If a line below falls between the line with "5. Customers can only see agents." and the line with "PONG in OpenGL/C++", or is one of those two, output it exactly; output nothing else and no pictures.
** Opening PROVIDED DATA block **
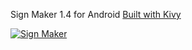 Sign Maker 1.4 for Android
[Built with Kivy](http://kivy.org/)

[![Sign Maker](https://developer.android.com/images/brand/en_generic_rgb_wo_45.png)](https://play.google.com/store/apps/details?id=org.mercury.signmaker)
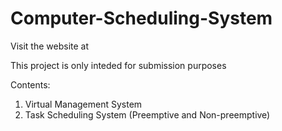 # Computer-Scheduling-System

Visit the website at


This project is only inteded for submission purposes

Contents:
1. Virtual Management System
2. Task Scheduling System (Preemptive and Non-preemptive)

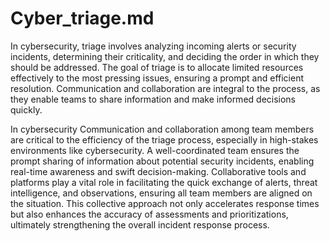 # Cyber_triage.md

In cybersecurity, triage involves analyzing incoming alerts or security incidents, determining their criticality, and deciding the order in which they should be addressed. The goal of triage is to allocate limited resources effectively to the most pressing issues, ensuring a prompt and efficient resolution. Communication and collaboration are integral to the process, as they enable teams to share information and make informed decisions quickly.

In cybersecurity Communication and collaboration among team members are critical to the efficiency of the triage process, especially in high-stakes environments like cybersecurity. A well-coordinated team ensures the prompt sharing of information about potential security incidents, enabling real-time awareness and swift decision-making. Collaborative tools and platforms play a vital role in facilitating the quick exchange of alerts, threat intelligence, and observations, ensuring all team members are aligned on the situation. This collective approach not only accelerates response times but also enhances the accuracy of assessments and prioritizations, ultimately strengthening the overall incident response process.
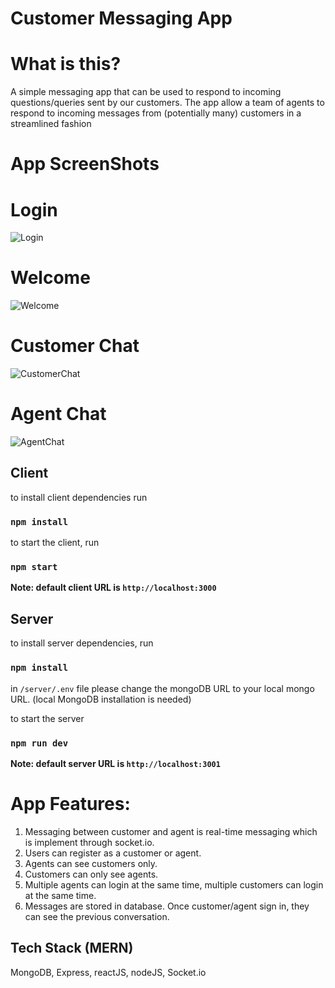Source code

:# Customer Messaging App

# What is this?
A simple messaging app that can be used to respond to incoming questions/queries sent by our customers.
The app  allow a team of agents to respond to incoming messages from (potentially many) customers in a streamlined fashion

# App ScreenShots

# Login
![Login](https://user-images.githubusercontent.com/65541151/193476718-5d886c79-0600-46fb-9816-fd04486e2ce9.png)

# Welcome

![Welcome](https://user-images.githubusercontent.com/65541151/193476749-ec0148a9-49b2-476c-97c6-5474c9b0c797.png)

# Customer Chat
![CustomerChat](https://user-images.githubusercontent.com/65541151/193476782-e0f7642a-c625-45f1-91f0-bf363f58e065.png)

# Agent Chat 
![AgentChat](https://user-images.githubusercontent.com/65541151/193476803-6b9c7c18-b867-4cc4-8146-93d5bcd8c600.png)


## Client 
to install client dependencies run

### `npm install`

to start the client, run

### `npm start`

**Note: default client URL is `http://localhost:3000`**

## Server 

to install server dependencies, run

### `npm install`

in `/server/.env` file please change the mongoDB URL to your local mongo URL. (local MongoDB installation is needed)

to start the server

### `npm run dev`

**Note: default server URL is `http://localhost:3001`**

# App Features:

1. Messaging between customer and agent is real-time messaging which is implement through socket.io.
2. Users can register as a customer or agent.
4. Agents can see customers only.
5. Customers can only see agents.
6. Multiple agents can login at the same time, multiple customers can login at the same time.
7. Messages are stored in database. Once customer/agent sign in, they can see the previous conversation.


## Tech Stack (MERN)
MongoDB, Express, reactJS, nodeJS, Socket.io
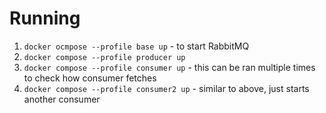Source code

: # Running

1. `docker ocmpose --profile base up` - to start RabbitMQ
2. `docker compose --profile producer up`
3. `docker compose --profile consumer up` - this can be ran multiple times to check how consumer fetches 
4. `docker compose --profile consumer2 up` - similar to above, just starts another consumer
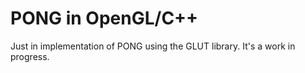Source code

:# PONG in OpenGL/C++
Just in implementation of PONG using the GLUT library. It's a work in progress.
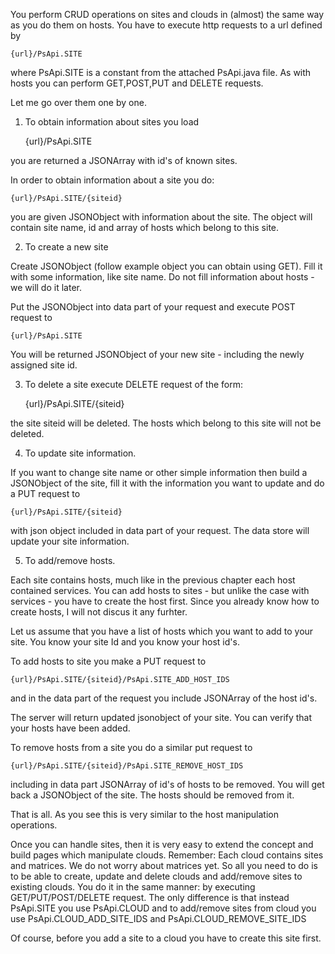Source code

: You perform CRUD operations on sites and clouds in (almost) the same way as you do them on
hosts. You have to execute http requests to a url defined by

    {url}/PsApi.SITE

where PsApi.SITE is a constant from the attached PsApi.java file. As
with hosts you can perform GET,POST,PUT and DELETE requests.

Let me go over them one by one.

1. To obtain information about sites you load

    {url}/PsApi.SITE

you are returned a JSONArray with id's of known sites.

In order to obtain information about a site you do:

    {url}/PsApi.SITE/{siteid}

you are given JSONObject with information about the site. The object
will contain site name, id and array of hosts which belong to this site.

2. To create a new site

Create JSONObject (follow example object you can obtain using GET). Fill
it with some information, like site name. Do not fill information about
hosts - we will do it later.

Put the JSONObject into data part of your request and execute POST
request to

    {url}/PsApi.SITE

You will be returned JSONObject of your new site - including the newly
assigned site id.


3. To delete a site execute DELETE request of the form:

    {url}/PsApi.SITE/{siteid}

the site siteid will be deleted. The hosts which belong to this site
will not be deleted.

4. To update site information.

If you want to change site name or other simple information then build a
JSONObject of the site, fill it with the information you want to update
and do a PUT request to

    {url}/PsApi.SITE/{siteid}

with json object included in data part of your request. The data store
will update your site information.


5. To add/remove hosts.

Each site contains hosts, much like in the previous chapter each
host contained services. You can add hosts to sites - but unlike the
case with services - you have to create the host first. Since you
already know how to create hosts, I will not discus it any furhter.

Let us assume that you have a list of hosts which you want to add to
your site. You know your site Id and you know your host id's.

To add hosts to site you make a PUT request to

    {url}/PsApi.SITE/{siteid}/PsApi.SITE_ADD_HOST_IDS

and in the data part of the request you include JSONArray of the host id's.


The server will return updated jsonobject of your site. You can verify
that your hosts have been added.


To remove hosts from a site you do a similar put request to

    {url}/PsApi.SITE/{siteid}/PsApi.SITE_REMOVE_HOST_IDS

including in data part JSONArray of id's of hosts to be removed. You
will get back a JSONObject of the site. The hosts should be removed from it.


That is all. As you see this is very similar to the host manipulation
operations.

Once you can handle sites, then it is very easy to extend the concept
and build pages which manipulate clouds. Remember: Each cloud contains
sites and matrices. We do not worry about matrices yet. So all you need
to do is to be able to create, update and delete clouds and add/remove
sites to existing clouds. You do it in the same manner: by executing
GET/PUT/POST/DELETE request. The only difference is that instead
PsApi.SITE you use PsApi.CLOUD and to add/remove sites from cloud you
use PsApi.CLOUD_ADD_SITE_IDS and PsApi.CLOUD_REMOVE_SITE_IDS

Of course, before you add a site to a cloud you have to create this site first.

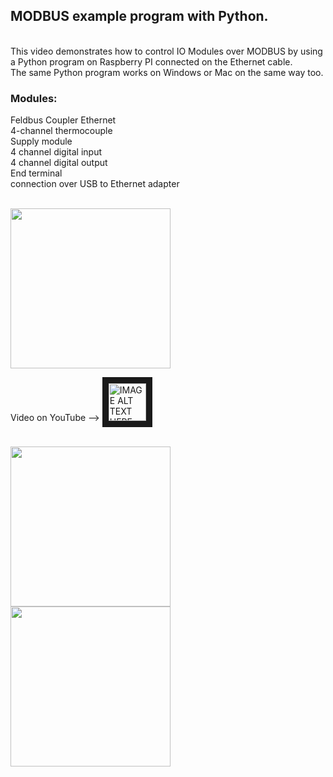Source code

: <h2>MODBUS example program with Python.</h2>
</br>
This video demonstrates how to control  IO Modules over MODBUS by using a Python program on Raspberry PI connected on the Ethernet cable.</br>
The same Python program works on Windows or Mac on the same way too.</br>
<h3>Modules:</h3>

Feldbus Coupler Ethernet</br>
4-channel thermocouple</br>
Supply module</br>
4 channel digital input</br>
4 channel digital output</br>
End terminal</br>
connection over USB to Ethernet adapter</br>
</br>

<img src="https://user-images.githubusercontent.com/36192933/52902026-3a8f2700-320b-11e9-8762-c1f66df4f1be.png" width="256">
</br>

Video on YouTube --> <a href="https://www.youtube.com/" target="_blank">
 <img src="https://user-images.githubusercontent.com/36192933/50377674-d0e70800-0621-11e9-9848-b41b02b2e1ac.png" alt="IMAGE ALT TEXT HERE" width="60" border="10" />
</a>
</br>
</br>

<img src="https://user-images.githubusercontent.com/36192933/52901923-24349b80-320a-11e9-8038-cafc65cf509f.png" width="256">


<img src="https://user-images.githubusercontent.com/36192933/52902026-3a8f2700-320b-11e9-8762-c1f66df4f1be.png" width="256">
** Closing PROVIDED DATA block **
SOLUTION TO THE PROBLEM ->
5. Customers can only see agents.
6. Multiple agents can login at the same time, multiple customers can login at the same time.
7. Messages are stored in database. Once customer/agent sign in, they can see the previous conversation.


## Tech Stack (MERN)
MongoDB, Express, reactJS, nodeJS, Socket.io
Source code

: # Running

1. `docker ocmpose --profile base up` - to start RabbitMQ
2. `docker compose --profile producer up`
3. `docker compose --profile consumer up` - this can be ran multiple times to check how consumer fetches 
4. `docker compose --profile consumer2 up` - similar to above, just starts another consumer
Source code

:# PONG in OpenGL/C++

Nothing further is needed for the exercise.